Romanized Singhala - Think about it again

2012-07-04 Thread Naena Guru
Pardon me for including a CC list. These are people who showed for and
against opinion.

On this 4th of July, let me quote James Madison:
A zeal for different opinions concerning religion, concerning government,
and many other points, as well of speculation as of practice; an attachment
to different leaders ambitiously contending for pre-eminence and power; or
to persons of other descriptions whose fortunes have been interesting to
the human passions, have, in turn, divided mankind into parties, inflamed
them with mutual animosity, and rendered them much more disposed to vex and
oppress each other than to co-operate for their common good.

I gave much thought to why many here at the Unicode mailing list reacted
badly to my saying that Unicode solution for Singhala is bad. Earlier I
said the Plain Text idea is bad too. The responses came as attacks on *my*
solution than in defense of Unicode Singhala. The purpose of designating
naenaguru@‌‌gmail.com as a spammer is to prevent criticism. It is shameful
that a standards organization belonging to corporations of repute resorts
to censorship like bureaucrats and academics of little Lanka.
*
I ask you to reconsider:*
As a way of explaining Romanized Singhala, I made some improvements to
www.LovataSinhala.com http://www.lovatasinhala.com/. Mainly, it now has
near the top of each page a link that says, ’switch the script’. That
switches the base font of the body tag of the page between the Latin and
Singhala typefaces. *Please read the smaller page that pops up.*

I also verified that I hadn’t left any Unicode characters outside
ISO-8859-1 in the source code -- HTML, JavaScript or CSS. The purpose of
declaring the character set as iso-8859-1 than utf-8 is to avoid doubling
and trebling the size of the page by utf-8. I think, if you have characters
outside iso-8859-1 and declare the page as such, you get
Character-not-found for those locations. (I may be wrong).
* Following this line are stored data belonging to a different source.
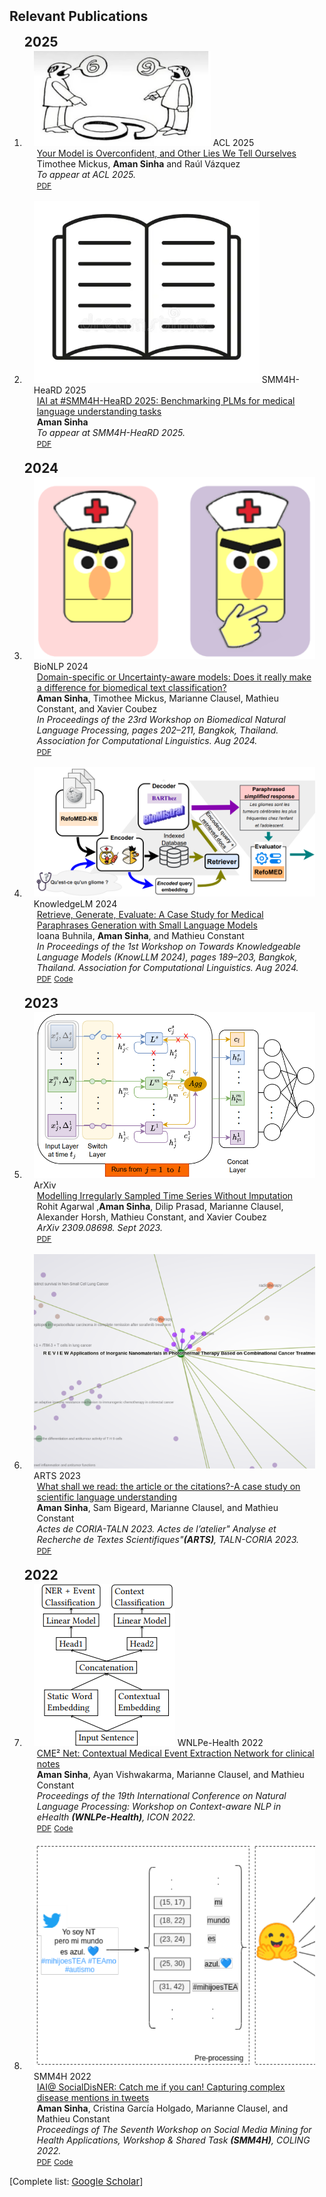 <h2 id="publications" style="margin: 2px 0px -15px;">Relevant Publications</h2>

<br>

<div class="publications">
<ol class="bibliography">

<h2 id="publications" style="margin: 2px 0px -15px;">2025</h2>
<br>
<li>
<div class="pub-row">
  <div class="col-sm-3 abbr" style="position: relative;padding-right: 15px;padding-left: 15px;">
    <img src="assets/img/teasers/disagreement.png" class="teaser img-fluid z-depth-1">
    <abbr class="badge">ACL 2025</abbr>
  </div>

  <div class="col-sm-9" style="position: relative;padding-right: 15px;padding-left: 20px;">
    <div class="title"><a href="https://arxiv.org/pdf/2503.01235">Your Model is Overconfident, and Other Lies We Tell Ourselves</a></div>
    <div class="author">Timothee Mickus, <strong>Aman Sinha</strong>  and Raúl Vázquez </div>
    <div class="periodical"><em>To appear at ACL 2025.</em></div>
    <div class="links">
      <a href="https://arxiv.org/pdf/2503.01235" class="btn btn-sm z-depth-0" role="button" target="_blank" style="font-size:12px;">PDF</a>
    </div>
  </div>
</div>
</li>

<br>

<li>
<div class="pub-row">
  <div class="col-sm-3 abbr" style="position: relative;padding-right: 15px;padding-left: 15px;">
    <img src="assets/img/teasers/article.png" class="teaser img-fluid z-depth-1">
    <abbr class="badge">SMM4H-HeaRD 2025</abbr>
  </div>

  <div class="col-sm-9" style="position: relative;padding-right: 15px;padding-left: 20px;">
    <div class="title"><a href="https://amansinha09.github.io/">IAI at #SMM4H-HeaRD 2025: Benchmarking PLMs for medical language understanding tasks</a></div>
    <div class="author"><strong>Aman Sinha</strong></div>
    <div class="periodical"><em>To appear at SMM4H-HeaRD 2025.</em></div>
    <div class="links">
      <a href="https://amansinha09.github.io/" class="btn btn-sm z-depth-0" role="button" target="_blank" style="font-size:12px;">PDF</a>
    </div>
  </div>
</div>
</li>

<br>

<h2 id="publications" style="margin: 2px 0px -15px;">2024</h2>
<br>
<li>
<div class="pub-row">
  <div class="col-sm-3 abbr" style="position: relative;padding-right: 15px;padding-left: 15px;">
    <img src="assets/img/teasers/UoD_teaser.png" class="teaser img-fluid z-depth-1">
    <abbr class="badge">BioNLP 2024</abbr>
  </div>

  <div class="col-sm-9" style="position: relative;padding-right: 15px;padding-left: 20px;">
    <div class="title"><a href="https://aclanthology.org/2024.bionlp-1.16/">Domain-specific or Uncertainty-aware models: Does it really make a difference for biomedical text classification?</a></div>
    <div class="author"><strong>Aman Sinha</strong>, Timothee Mickus, Marianne Clausel, Mathieu Constant, and Xavier Coubez</div>
    <div class="periodical"><em>In Proceedings of the 23rd Workshop on Biomedical Natural Language Processing, pages 202–211, Bangkok, Thailand. Association for Computational Linguistics. Aug 2024.</em></div>
    <div class="links">
      <a href="https://aclanthology.org/2024.bionlp-1.16.pdf" class="btn btn-sm z-depth-0" role="button" target="_blank" style="font-size:12px;">PDF</a>
    </div>
  </div>
</div>
</li>

<br>

<li>
<div class="pub-row">
  <div class="col-sm-3 abbr" style="position: relative;padding-right: 15px;padding-left: 15px;">
    <img src="assets/img/teasers/prage_teaser.png" class="teaser img-fluid z-depth-1">
    <abbr class="badge">KnowledgeLM 2024</abbr>
  </div>

  <div class="col-sm-9" style="position: relative;padding-right: 15px;padding-left: 20px;">
    <div class="title"><a href="https://aclanthology.org/2024.knowllm-1.16/">Retrieve, Generate, Evaluate: A Case Study for Medical Paraphrases Generation with Small Language Models</a></div>
    <div class="author">Ioana Buhnila, <strong>Aman Sinha</strong>, and Mathieu Constant</div>
    <div class="periodical"><em>In Proceedings of the 1st Workshop on Towards Knowledgeable Language Models (KnowLLM 2024), pages 189–203, Bangkok, Thailand. Association for Computational Linguistics. Aug 2024.</em></div>
    <div class="links">
      <a href="https://aclanthology.org/2024.knowllm-1.16.pdf" class="btn btn-sm z-depth-0" role="button" target="_blank" style="font-size:12px;">PDF</a>
      <a href="https://github.com/ATILF-UMR7118/pRAGe" class="btn btn-sm z-depth-0" role="button" target="_blank" style="font-size:12px;">Code</a>
    </div>
  </div>
</div>
</li>

<br>
<h2 id="publications" style="margin: 2px 0px -15px;">2023</h2>
<br>
<li>
<div class="pub-row">
  <div class="col-sm-3 abbr" style="position: relative;padding-right: 15px;padding-left: 15px;">
    <img src="assets/img/teasers/slan_teaser.png" class="teaser img-fluid z-depth-1">
    <abbr class="badge">ArXiv</abbr>
  </div>

  <div class="col-sm-9" style="position: relative;padding-right: 15px;padding-left: 20px;">
    <div class="title"><a href="https://arxiv.org/pdf/2309.08698.pdf">Modelling Irregularly Sampled Time Series Without Imputation</a></div>
    <div class="author">Rohit Agarwal ,<strong>Aman Sinha</strong>, Dilip Prasad, Marianne Clausel, Alexander Horsh, Mathieu Constant, and Xavier Coubez</div>
    <div class="periodical"><em>ArXiv 2309.08698. Sept 2023.</em></div>
    <div class="links">
      <a href="https://arxiv.org/pdf/2309.08698.pdf" class="btn btn-sm z-depth-0" role="button" target="_blank" style="font-size:12px;">PDF</a>
    </div>
  </div>
</div>
</li>

<br>

<li>
<div class="pub-row">
  <div class="col-sm-3 abbr" style="position: relative;padding-right: 15px;padding-left: 15px;">
    <img src="assets/img/teasers/article_o_citation_teaser.png" class="teaser img-fluid z-depth-1">
    <abbr class="badge">ARTS 2023</abbr>
  </div>

  <div class="col-sm-9" style="position: relative;padding-right: 15px;padding-left: 20px;">
    <div class="title"><a href="https://coria-taln-2023.sciencesconf.org/data/proceedings_ARTS.pdf#page=88">What shall we read: the article or the citations?-A case study on scientific language understanding</a></div>
    <div class="author"><strong>Aman Sinha</strong>, Sam Bigeard, Marianne Clausel, and Mathieu Constant</div>
    <div class="periodical"><em>Actes de CORIA-TALN 2023. Actes de l’atelier" Analyse et Recherche de Textes Scientifiques"<strong>(ARTS)</strong>, TALN-CORIA 2023.</em></div>
    <div class="links">
      <a href="https://coria-taln-2023.sciencesconf.org/data/proceedings_ARTS.pdf#page=88" class="btn btn-sm z-depth-0" role="button" target="_blank" style="font-size:12px;">PDF</a>
    </div>
  </div>
</div>
</li>

<br>

<h2 id="publications" style="margin: 2px 0px -15px;">2022</h2>
<br>
<li>
<div class="pub-row">
  <div class="col-sm-3 abbr" style="position: relative;padding-right: 15px;padding-left: 15px;">
    <img src="assets/img/teasers/cme2_teaser.png" class="teaser img-fluid z-depth-1">
    <abbr class="badge">WNLPe-Health 2022</abbr>
  </div>

  <div class="col-sm-9" style="position: relative;padding-right: 15px;padding-left: 20px;">
    <div class="title"><a href="https://ceur-ws.org/Vol-3416/paper_4.pdf">CME² Net: Contextual Medical Event Extraction Network for clinical notes</a></div>
    <div class="author"><strong>Aman Sinha</strong>, Ayan Vishwakarma, Marianne Clausel, and Mathieu Constant</div>
    <div class="periodical"><em>Proceedings of the 19th International Conference on Natural Language Processing: Workshop on Context-aware NLP in eHealth <strong>(WNLPe-Health)</strong>, ICON 2022.</em></div>
    <div class="links">
      <a href="https://ceur-ws.org/Vol-3416/paper_4.pdf" class="btn btn-sm z-depth-0" role="button" target="_blank" style="font-size:12px;">PDF</a>
      <a href="https://github.com/amansinha09/nncc" class="btn btn-sm z-depth-0" role="button" target="_blank" style="font-size:12px;">Code</a>
    </div>
  </div>
</div>
</li>

<br>

<li>
<div class="pub-row">
  <div class="col-sm-3 abbr" style="position: relative;padding-right: 15px;padding-left: 15px;">
    <img src="assets/img/teasers/socialner_teaser.png" class="teaser img-fluid z-depth-1">
    <abbr class="badge">SMM4H 2022</abbr>
  </div>

  <div class="col-sm-9" style="position: relative;padding-right: 15px;padding-left: 20px;">
    <div class="title"><a href="https://aclanthology.org/2022.smm4h-1.25.pdf">IAI@ SocialDisNER: Catch me if you can! Capturing complex disease mentions in tweets</a></div>
    <div class="author"><strong>Aman Sinha</strong>, Cristina García Holgado, Marianne Clausel, and Mathieu Constant</div>
    <div class="periodical"><em>Proceedings of The Seventh Workshop on Social Media Mining for Health Applications, Workshop & Shared Task <strong>(SMM4H)</strong>, COLING 2022.</em></div>
    <div class="links">
      <a href="https://aclanthology.org/2022.smm4h-1.25.pdf" class="btn btn-sm z-depth-0" role="button" target="_blank" style="font-size:12px;">PDF</a>
      <a href="https://github.com/amansinha09/SM4HHT10" class="btn btn-sm z-depth-0" role="button" target="_blank" style="font-size:12px;">Code</a>
    </div>
  </div>
</div>
</li>


</ol>
</div>

[Complete list: <a href="https://scholar.google.com/citations?user=aNuvZAkAAAAJ&hl=en" target="_blank" style="font-size:15px;">Google Scholar</a>]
Philippe Verdy, obviously has spent a lot of time researching the web site
and even went as far as to check the faults of the web service provider,
Godaddy.com. He called my font a hack font without any proof of it. It has
only characters relevant to romanized Singhala within the SBCS. Most of the
work was in the PUA and Look-up Tables. I am reminded of Inspector Clouseau
that has many gadgets and in the end finds himself as the culprit.

I will still read and try those other things Philippe suggests, when I get
time. What is important for me is to improve on orthography rules and add
more Indic languages -- Devanagari and Tamil coming up.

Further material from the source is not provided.